Work instruction
Going line by line through the entries below, tally those that hold the string "have". Give only the total.

Stored data
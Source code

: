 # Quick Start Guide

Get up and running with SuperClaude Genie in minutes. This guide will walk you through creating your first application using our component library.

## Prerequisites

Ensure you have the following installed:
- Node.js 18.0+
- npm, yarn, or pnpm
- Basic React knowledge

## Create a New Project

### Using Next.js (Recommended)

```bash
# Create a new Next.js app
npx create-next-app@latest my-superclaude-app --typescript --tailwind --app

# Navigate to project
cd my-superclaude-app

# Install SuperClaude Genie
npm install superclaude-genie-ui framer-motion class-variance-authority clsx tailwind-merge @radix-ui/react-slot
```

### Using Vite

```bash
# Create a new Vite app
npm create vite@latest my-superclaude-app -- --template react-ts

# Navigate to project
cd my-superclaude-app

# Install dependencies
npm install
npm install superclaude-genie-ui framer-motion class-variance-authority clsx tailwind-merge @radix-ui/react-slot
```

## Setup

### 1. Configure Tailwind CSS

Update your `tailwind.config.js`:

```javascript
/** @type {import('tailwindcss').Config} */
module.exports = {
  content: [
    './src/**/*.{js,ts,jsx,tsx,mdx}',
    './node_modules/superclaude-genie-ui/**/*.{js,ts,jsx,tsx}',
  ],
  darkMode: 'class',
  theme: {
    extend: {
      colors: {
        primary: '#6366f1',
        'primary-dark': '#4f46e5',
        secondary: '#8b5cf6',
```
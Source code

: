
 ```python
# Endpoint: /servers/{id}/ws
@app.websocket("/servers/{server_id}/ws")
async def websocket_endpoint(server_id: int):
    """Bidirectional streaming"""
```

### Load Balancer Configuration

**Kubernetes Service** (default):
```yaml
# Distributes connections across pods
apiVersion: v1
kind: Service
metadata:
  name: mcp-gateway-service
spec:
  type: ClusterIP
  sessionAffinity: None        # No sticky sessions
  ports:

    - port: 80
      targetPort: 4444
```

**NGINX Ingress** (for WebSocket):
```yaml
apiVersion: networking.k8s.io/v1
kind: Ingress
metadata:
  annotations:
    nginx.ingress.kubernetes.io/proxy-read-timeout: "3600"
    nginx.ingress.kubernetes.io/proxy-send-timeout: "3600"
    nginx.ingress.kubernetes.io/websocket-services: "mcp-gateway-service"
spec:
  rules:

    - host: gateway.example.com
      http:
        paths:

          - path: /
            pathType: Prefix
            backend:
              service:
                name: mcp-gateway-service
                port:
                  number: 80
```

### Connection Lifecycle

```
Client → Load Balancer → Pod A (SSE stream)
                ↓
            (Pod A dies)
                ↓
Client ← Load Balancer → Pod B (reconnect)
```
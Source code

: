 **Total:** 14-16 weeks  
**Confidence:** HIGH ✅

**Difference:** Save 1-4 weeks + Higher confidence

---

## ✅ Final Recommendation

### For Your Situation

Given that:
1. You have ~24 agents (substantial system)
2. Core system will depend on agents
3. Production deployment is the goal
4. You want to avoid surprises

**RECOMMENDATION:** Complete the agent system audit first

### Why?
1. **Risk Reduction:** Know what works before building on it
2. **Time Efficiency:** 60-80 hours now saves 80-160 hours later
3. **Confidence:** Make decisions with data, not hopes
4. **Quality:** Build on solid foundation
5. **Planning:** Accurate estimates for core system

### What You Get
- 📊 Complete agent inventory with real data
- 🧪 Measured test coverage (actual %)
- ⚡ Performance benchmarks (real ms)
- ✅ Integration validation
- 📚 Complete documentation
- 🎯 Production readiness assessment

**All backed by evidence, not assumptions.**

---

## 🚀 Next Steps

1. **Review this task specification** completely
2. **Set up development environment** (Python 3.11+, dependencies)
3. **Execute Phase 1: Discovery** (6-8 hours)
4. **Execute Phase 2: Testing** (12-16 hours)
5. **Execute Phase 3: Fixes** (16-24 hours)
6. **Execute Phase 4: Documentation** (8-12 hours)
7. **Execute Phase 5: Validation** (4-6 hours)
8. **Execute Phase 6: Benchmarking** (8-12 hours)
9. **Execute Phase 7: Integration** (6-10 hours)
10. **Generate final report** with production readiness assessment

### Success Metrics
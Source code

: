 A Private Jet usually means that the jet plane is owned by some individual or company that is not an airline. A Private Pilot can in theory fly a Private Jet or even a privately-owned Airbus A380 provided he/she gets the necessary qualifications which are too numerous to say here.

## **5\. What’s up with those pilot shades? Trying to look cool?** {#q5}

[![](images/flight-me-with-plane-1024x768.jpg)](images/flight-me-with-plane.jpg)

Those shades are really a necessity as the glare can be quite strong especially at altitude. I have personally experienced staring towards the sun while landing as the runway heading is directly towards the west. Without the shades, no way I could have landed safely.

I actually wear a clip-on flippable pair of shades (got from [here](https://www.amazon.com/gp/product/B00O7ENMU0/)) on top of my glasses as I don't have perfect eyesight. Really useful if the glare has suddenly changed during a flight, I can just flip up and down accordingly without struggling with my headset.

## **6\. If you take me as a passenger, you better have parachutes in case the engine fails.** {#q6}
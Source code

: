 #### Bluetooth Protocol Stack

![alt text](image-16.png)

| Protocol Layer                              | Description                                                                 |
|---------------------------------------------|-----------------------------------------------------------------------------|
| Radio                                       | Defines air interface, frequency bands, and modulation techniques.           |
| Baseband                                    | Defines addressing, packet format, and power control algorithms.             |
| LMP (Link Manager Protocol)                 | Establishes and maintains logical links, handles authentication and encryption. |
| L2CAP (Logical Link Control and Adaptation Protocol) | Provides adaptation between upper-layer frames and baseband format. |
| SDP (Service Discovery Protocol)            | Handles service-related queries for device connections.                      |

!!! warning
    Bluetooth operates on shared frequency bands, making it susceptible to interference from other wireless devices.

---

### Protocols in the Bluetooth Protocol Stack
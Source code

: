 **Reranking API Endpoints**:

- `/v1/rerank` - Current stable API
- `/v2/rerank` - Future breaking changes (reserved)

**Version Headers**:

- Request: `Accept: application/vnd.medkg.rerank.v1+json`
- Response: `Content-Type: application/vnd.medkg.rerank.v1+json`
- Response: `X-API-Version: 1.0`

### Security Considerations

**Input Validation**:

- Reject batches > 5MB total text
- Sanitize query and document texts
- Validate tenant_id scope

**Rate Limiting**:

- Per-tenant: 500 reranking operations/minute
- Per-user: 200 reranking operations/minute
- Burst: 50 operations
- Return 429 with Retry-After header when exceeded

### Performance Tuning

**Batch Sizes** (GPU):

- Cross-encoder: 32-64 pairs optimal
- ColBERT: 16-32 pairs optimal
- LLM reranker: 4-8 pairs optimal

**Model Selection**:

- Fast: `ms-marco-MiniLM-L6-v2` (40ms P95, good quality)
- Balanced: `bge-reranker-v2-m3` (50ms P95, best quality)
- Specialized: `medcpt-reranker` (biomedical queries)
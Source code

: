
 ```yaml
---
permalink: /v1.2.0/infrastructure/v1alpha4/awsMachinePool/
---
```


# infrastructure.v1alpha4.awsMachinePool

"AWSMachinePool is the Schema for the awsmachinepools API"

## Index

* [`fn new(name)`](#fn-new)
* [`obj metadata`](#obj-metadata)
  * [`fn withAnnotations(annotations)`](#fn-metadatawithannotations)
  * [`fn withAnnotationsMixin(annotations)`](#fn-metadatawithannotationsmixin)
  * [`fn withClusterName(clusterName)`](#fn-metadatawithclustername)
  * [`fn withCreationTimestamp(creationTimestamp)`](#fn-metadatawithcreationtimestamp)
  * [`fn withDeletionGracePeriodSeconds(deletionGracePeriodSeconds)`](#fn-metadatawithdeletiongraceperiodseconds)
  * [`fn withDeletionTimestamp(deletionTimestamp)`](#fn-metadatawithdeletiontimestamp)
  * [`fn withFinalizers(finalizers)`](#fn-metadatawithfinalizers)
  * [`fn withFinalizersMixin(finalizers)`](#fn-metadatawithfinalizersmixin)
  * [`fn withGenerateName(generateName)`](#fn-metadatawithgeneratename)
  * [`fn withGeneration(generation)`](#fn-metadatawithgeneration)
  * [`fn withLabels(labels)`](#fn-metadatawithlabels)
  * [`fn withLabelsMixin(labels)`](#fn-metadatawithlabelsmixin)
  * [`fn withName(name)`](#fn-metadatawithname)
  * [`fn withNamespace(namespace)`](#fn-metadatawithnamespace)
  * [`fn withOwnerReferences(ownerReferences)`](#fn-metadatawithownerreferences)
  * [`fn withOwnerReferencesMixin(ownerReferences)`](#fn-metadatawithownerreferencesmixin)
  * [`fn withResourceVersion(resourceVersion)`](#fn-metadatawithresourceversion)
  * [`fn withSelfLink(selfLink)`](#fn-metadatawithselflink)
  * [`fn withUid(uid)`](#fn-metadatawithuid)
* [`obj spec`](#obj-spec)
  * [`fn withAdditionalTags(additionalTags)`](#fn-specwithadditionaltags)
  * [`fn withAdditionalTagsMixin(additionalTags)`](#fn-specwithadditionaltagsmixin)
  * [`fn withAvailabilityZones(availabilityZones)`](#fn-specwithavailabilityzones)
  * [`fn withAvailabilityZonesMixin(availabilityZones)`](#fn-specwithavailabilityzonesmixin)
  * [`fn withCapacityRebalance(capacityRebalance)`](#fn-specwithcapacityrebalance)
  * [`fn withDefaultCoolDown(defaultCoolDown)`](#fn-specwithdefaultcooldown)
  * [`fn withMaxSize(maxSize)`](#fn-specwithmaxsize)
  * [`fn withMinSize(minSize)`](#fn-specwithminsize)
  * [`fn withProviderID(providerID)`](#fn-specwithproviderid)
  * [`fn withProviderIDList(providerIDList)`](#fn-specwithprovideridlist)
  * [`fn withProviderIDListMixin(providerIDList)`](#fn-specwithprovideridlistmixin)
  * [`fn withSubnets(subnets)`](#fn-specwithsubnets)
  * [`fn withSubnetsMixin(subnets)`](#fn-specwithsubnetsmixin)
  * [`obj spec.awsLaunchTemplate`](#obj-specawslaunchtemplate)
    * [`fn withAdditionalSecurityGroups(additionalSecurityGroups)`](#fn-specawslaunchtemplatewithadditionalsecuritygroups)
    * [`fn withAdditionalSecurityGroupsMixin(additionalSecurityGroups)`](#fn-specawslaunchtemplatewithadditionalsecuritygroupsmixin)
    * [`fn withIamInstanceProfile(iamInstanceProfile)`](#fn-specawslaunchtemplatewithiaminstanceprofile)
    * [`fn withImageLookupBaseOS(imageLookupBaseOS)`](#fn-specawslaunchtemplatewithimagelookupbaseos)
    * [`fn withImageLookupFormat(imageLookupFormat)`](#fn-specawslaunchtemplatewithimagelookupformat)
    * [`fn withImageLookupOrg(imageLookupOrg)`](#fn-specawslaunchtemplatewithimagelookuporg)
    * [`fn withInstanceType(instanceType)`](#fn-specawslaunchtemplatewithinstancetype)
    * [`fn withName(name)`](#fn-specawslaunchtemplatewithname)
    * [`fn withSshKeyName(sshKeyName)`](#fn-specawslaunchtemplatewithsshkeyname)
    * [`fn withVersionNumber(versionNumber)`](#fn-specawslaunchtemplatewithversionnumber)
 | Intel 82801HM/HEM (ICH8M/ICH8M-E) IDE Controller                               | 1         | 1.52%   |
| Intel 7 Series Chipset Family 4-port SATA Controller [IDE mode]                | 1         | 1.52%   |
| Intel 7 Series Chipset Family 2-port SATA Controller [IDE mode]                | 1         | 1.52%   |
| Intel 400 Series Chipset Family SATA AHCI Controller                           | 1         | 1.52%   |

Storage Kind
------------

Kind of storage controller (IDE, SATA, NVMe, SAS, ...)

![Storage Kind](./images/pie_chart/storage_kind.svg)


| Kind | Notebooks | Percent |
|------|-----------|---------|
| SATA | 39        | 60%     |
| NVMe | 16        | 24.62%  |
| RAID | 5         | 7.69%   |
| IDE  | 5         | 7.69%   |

Response to this task
5